Healing Wounds of War: Local Film Series

Here in Charlottesville we’re being treated to an unusual Sunday evening film series, hosted by our local Mennonite Church.
This Sunday, March 1st, For the Love of Tomorrow tells the story of how one woman, a member of the French Resistance against the Nazis, overcame intense hatred to become a key force transforming relations between Germany and France.
Two weeks later, on March 15th, The Imam and the Pastor considers how a Nigerian Christian pastor and a Muslim Imam went from being mortal enemies as bloodied militia leaders to co-directors of a Muslim-Christian Interfaith Mediation Center. I’m especially curious about how this happened.

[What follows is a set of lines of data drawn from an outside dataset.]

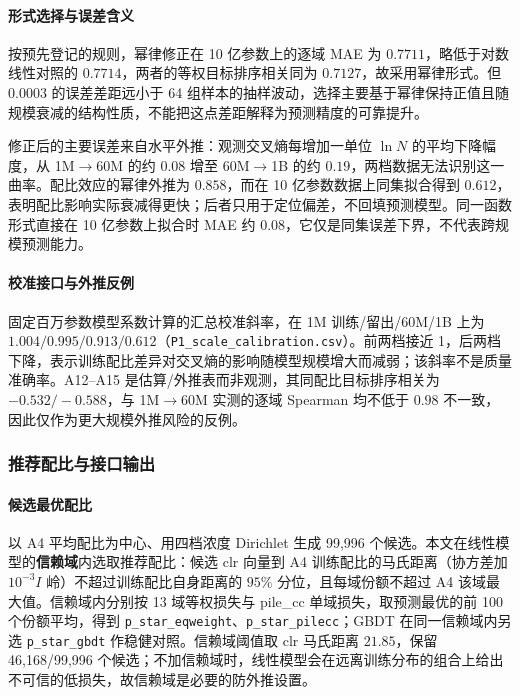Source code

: \paragraph{形式选择与误差含义}按预先登记的规则，幂律修正在 10 亿参数上的逐域 MAE 为 $0.7711$，略低于对数线性对照的 $0.7714$，两者的等权目标排序相关同为 $0.7127$，故采用幂律形式。但 $0.0003$ 的误差差距远小于 64 组样本的抽样波动，选择主要基于幂律保持正值且随规模衰减的结构性质，不能把这点差距解释为预测精度的可靠提升。

修正后的主要误差来自水平外推：观测交叉熵每增加一单位 $\ln N$ 的平均下降幅度，从 1M$\to$60M 的约 $0.08$ 增至 60M$\to$1B 的约 $0.19$，两档数据无法识别这一曲率。配比效应的幂律外推为 $0.858$，而在 10 亿参数数据上同集拟合得到 $0.612$，表明配比影响实际衰减得更快；后者只用于定位偏差，不回填预测模型。同一函数形式直接在 10 亿参数上拟合时 MAE 约 $0.08$，它仅是同集误差下界，不代表跨规模预测能力。

\paragraph{校准接口与外推反例}固定百万参数模型系数计算的汇总校准斜率，在 1M 训练/留出/60M/1B 上为 $1.004/0.995/0.913/0.612$（\texttt{P1\_scale\_calibration.csv}）。前两档接近 1，后两档下降，表示训练配比差异对交叉熵的影响随模型规模增大而减弱；该斜率不是质量准确率。A12–A15 是估算/外推表而非观测，其同配比目标排序相关为 $-0.532/-0.588$，与 1M$\to$60M 实测的逐域 Spearman 均不低于 $0.98$ 不一致，因此仅作为更大规模外推风险的反例。

\subsubsection{推荐配比与接口输出}
\label{sec:q1_pstar}

\paragraph{候选最优配比}以 A4 平均配比为中心、用四档浓度 Dirichlet 生成 99,996 个候选。本文在线性模型的\textbf{信赖域}内选取推荐配比：候选 clr 向量到 A4 训练配比的马氏距离（协方差加 $10^{-3}I$ 岭）不超过训练配比自身距离的 $95\%$ 分位，且每域份额不超过 A4 该域最大值。信赖域内分别按 13 域等权损失与 pile\_cc 单域损失，取预测最优的前 100 个份额平均，得到 \texttt{p\_star\_eqweight}、\texttt{p\_star\_pilecc}；GBDT 在同一信赖域内另选 \texttt{p\_star\_gbdt} 作稳健对照。信赖域阈值取 clr 马氏距离 $21.85$，保留 46,168/99,996 个候选；不加信赖域时，线性模型会在远离训练分布的组合上给出不可信的低损失，故信赖域是必要的防外推设置。

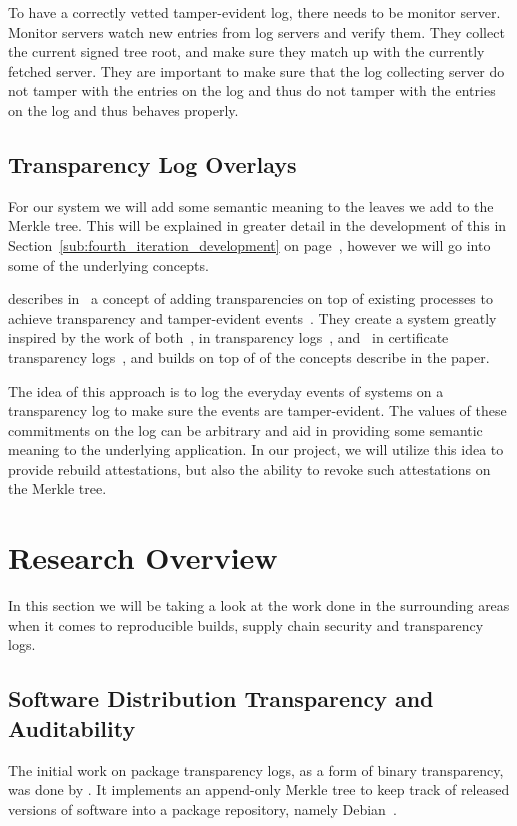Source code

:\documentclass[../Main/thesis.tex]{subfiles}
\begin{document}
To have a correctly vetted tamper-evident log, there needs to be monitor server.
Monitor servers watch new entries from log servers and verify them. They collect
the current signed tree root, and make sure they match up with the currently
fetched server. They are important to make sure that the log collecting server
do not tamper with the entries on the log and thus do not tamper with the
entries on the log and thus behaves properly.

\subsection*{Transparency Log Overlays}%
\label{sub:transparency_log_overlays}
For our system we will add some semantic meaning to the leaves we add to the
Merkle tree. This will be explained in greater detail in the development of
this in Section~\ref{sub:fourth_iteration_development} on
page~\pageref{sub:fourth_iteration_development}, however we will go into some of
the underlying concepts.

\citeauthor{10.11452976749.2978404} describes
in~ a concept of adding transparencies on top
of existing processes to achieve transparency and tamper-evident
events~\cite{10.11452976749.2978404}. They create a system greatly inspired by
the work of both~\citeauthor{182788}, in transparency logs~\cite{182788},
and~\citeauthor{b.-laurie-a.-langley-e.kaster-google-2013} in certificate
transparency logs~\cite{b.-laurie-a.-langley-e.kaster-google-2013}, and builds
on top of of the concepts describe in the paper.

The idea of this approach is to log the everyday events of systems on a
transparency log to make sure the events are tamper-evident. The values of these
commitments on the log can be arbitrary and aid in providing some semantic
meaning to the underlying application. In our project, we will utilize this idea
to provide rebuild attestations, but also the ability to revoke such attestations
on the Merkle tree.

\section{Research Overview}%
\label{sec:research_overview}
In this section we will be taking a look at the work done in the surrounding
areas when it comes to reproducible builds, supply chain security and
transparency logs.

\subsection{Software Distribution Transparency and Auditability}\label{sec:benjamin}
The initial work on package transparency logs, as a form of binary transparency,
was done by \citeauthor{1711.07278v1}. It implements an append-only Merkle tree to
keep track of released versions of software into a package repository, namely
Debian~\cite{1711.07278v1}.
\end{document}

Closing out March, on the 29th, The Radicals examines how early anabaptists refused to take sides in the religious wars of the 16th and 17th Century, considers why their stand threatened the established political orders, and ponders why they deemed their peacemaking model worth the terrible cost.
Each film will begin at 6:30 at the Charlottesville Mennonite Church. (intersection of Monticello Ave & Avon Street) All are invited; pre-film snacks at 6:00 p.m.; childcare provided; brief discussion after each film.

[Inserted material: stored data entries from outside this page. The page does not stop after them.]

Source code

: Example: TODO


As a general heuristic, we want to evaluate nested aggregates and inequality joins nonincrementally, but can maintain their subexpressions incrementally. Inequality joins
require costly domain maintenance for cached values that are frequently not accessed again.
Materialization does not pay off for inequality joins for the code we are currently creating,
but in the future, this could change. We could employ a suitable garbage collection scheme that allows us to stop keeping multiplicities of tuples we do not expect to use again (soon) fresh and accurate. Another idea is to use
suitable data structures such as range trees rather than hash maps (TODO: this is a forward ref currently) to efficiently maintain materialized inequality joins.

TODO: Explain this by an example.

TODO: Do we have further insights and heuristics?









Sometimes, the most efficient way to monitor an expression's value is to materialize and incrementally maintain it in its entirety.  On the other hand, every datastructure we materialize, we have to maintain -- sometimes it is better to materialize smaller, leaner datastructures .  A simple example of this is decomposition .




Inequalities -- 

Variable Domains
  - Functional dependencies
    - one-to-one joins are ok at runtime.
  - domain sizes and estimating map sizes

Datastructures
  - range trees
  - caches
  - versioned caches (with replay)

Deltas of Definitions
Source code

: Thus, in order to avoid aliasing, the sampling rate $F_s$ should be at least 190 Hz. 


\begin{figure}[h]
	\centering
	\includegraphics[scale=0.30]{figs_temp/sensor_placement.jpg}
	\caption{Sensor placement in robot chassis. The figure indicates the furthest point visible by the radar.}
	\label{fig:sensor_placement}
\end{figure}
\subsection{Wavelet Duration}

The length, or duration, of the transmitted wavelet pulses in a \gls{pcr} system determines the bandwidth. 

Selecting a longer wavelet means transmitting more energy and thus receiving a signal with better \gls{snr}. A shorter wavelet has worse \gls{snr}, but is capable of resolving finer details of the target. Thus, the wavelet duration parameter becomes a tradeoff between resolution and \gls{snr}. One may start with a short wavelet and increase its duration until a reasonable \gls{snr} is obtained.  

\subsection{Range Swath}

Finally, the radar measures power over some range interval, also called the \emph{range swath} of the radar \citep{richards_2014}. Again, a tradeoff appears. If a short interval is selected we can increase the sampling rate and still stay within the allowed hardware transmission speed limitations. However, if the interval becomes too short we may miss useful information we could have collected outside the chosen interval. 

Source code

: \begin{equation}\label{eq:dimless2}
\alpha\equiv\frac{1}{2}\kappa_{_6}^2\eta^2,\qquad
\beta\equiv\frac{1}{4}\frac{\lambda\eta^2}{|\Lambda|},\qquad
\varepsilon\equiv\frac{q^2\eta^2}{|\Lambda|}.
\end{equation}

Footnote to the last film: Among the actors in “The Radicals” is the late Mark Lenard, best known to Star Trek fans as Sarek of Vulcan, father of Spock. “Live long and prosper.” (Or if you prefer, “be well and at peace.”)

2 thoughts on “Healing Wounds of War: Local Film Series”

  1. I’ve received some interesting private responses. One mused about how all the major world religions have too often catalyzed the worst of wars and slaughters. All too true I’d lament — and yet I hold out the hope that within each of these traditions, the greatest seeds for conflict transformation remain as yet unplanted.
    To the third in the film series, “The Radicals,” another person mused that while the Catholic, Lutheran & Reformed churches behaved a bit like the Taliban in the 16th Century, they have indeed come a long way…. Progress?